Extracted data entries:
▼
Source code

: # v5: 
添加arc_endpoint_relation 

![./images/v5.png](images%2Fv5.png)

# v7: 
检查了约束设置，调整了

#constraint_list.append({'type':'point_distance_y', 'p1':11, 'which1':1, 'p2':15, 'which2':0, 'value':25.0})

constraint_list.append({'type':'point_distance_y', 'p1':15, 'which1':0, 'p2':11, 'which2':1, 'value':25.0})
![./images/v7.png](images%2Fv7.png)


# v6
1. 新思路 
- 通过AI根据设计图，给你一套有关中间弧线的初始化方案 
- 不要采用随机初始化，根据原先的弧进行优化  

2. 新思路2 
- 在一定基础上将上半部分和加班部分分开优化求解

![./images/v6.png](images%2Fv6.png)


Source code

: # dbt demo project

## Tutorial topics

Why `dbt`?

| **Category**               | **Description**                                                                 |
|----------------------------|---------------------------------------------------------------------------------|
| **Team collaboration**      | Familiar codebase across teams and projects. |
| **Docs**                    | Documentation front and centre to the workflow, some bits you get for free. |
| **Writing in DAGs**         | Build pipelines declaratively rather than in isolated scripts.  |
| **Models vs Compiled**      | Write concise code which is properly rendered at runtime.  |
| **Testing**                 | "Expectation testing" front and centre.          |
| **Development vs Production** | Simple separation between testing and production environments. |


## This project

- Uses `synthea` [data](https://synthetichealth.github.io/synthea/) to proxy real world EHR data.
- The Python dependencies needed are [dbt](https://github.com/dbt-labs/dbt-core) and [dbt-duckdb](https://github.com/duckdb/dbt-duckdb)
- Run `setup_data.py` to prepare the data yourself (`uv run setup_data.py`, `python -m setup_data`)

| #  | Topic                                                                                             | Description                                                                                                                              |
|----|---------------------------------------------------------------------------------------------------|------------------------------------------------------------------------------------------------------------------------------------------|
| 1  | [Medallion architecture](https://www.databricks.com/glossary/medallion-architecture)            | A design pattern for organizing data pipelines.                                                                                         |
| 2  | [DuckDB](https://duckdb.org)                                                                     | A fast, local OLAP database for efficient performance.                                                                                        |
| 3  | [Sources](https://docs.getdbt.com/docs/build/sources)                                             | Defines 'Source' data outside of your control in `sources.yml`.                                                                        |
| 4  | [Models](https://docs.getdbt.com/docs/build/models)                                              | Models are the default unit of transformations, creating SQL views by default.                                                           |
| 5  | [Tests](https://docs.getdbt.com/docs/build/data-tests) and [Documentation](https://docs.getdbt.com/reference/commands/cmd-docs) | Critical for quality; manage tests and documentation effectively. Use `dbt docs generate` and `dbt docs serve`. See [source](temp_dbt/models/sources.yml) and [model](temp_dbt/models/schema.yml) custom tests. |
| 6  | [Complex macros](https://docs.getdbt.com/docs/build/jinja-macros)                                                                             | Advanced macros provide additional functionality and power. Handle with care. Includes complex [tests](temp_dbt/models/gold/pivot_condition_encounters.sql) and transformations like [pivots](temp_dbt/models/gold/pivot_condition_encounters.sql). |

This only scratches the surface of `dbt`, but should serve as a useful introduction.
▲
Task statement:
Return from the data every line that holds "transformations".

Answer to this exercise:
| 4  | [Models](https://docs.getdbt.com/docs/build/models)                                              | Models are the default unit of transformations, creating SQL views by default.                                                           |
| 6  | [Complex macros](https://docs.getdbt.com/docs/build/jinja-macros)                                                                             | Advanced macros provide additional functionality and power. Handle with care. Includes complex [tests](temp_dbt/models/gold/pivot_condition_encounters.sql) and transformations like [pivots](temp_dbt/models/gold/pivot_condition_encounters.sql). |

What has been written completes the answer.